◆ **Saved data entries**
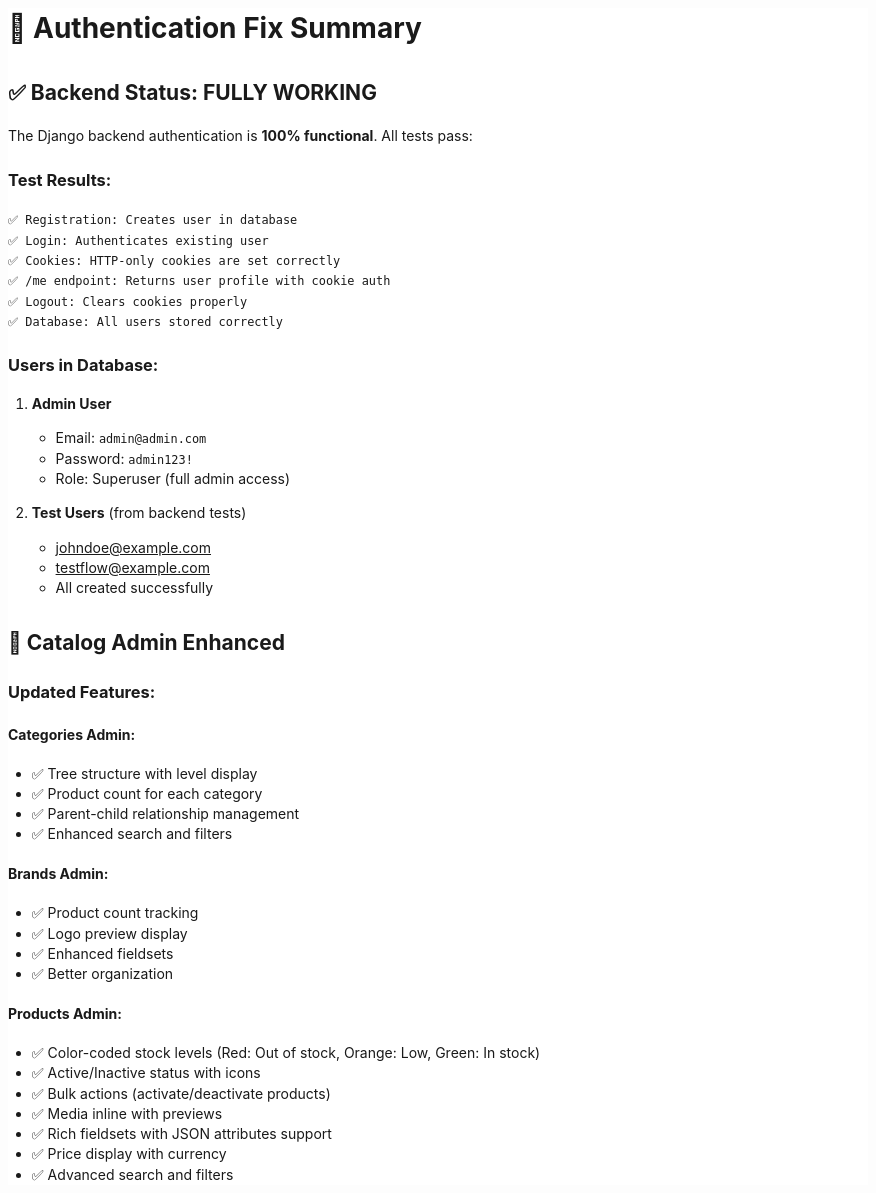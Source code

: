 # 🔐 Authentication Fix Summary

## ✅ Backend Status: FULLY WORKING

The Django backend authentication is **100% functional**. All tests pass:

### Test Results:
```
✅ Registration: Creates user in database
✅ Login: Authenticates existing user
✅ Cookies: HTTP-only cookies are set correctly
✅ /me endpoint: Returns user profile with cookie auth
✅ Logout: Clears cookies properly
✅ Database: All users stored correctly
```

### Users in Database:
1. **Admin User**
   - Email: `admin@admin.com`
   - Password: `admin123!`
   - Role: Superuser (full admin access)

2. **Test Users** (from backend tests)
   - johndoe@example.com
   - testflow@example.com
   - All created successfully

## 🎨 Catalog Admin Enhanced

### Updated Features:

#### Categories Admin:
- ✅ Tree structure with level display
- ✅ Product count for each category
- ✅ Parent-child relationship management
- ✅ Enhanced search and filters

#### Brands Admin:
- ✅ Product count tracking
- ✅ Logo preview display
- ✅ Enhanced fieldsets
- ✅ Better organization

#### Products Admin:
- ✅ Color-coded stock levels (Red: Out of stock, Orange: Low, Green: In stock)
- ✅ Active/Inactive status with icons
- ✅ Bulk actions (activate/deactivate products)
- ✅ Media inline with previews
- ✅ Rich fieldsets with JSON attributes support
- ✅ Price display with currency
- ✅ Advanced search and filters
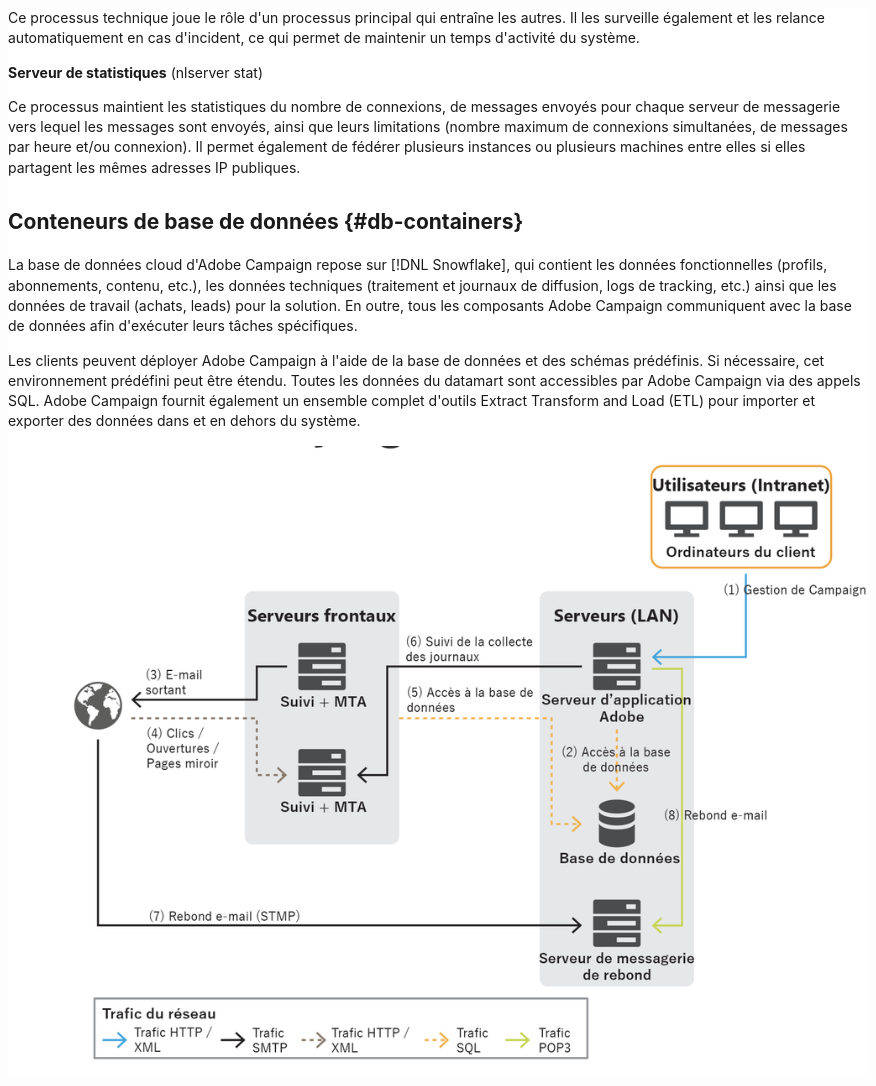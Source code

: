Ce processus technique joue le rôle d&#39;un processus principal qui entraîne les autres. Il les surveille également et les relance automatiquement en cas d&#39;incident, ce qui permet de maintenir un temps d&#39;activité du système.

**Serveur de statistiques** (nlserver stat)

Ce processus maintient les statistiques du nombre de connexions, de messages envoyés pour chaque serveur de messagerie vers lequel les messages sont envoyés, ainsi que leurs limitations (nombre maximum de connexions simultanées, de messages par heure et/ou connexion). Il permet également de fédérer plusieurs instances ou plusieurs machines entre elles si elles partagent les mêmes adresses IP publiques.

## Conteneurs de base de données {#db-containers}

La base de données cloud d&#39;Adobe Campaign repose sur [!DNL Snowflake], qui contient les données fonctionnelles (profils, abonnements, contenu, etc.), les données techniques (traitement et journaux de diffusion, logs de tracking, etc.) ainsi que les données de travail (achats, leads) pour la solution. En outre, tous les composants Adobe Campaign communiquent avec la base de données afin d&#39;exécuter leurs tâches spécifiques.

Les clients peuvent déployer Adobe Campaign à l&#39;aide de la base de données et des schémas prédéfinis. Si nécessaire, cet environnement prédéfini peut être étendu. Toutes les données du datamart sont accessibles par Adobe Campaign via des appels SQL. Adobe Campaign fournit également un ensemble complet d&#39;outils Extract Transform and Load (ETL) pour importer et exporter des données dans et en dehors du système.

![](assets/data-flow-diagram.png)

◆ **What is needed**
When a line above contains the string "filters", copy that line.

◆ **Result for this exercise**
- ✅ Enhanced search and filters
- ✅ Advanced search and filters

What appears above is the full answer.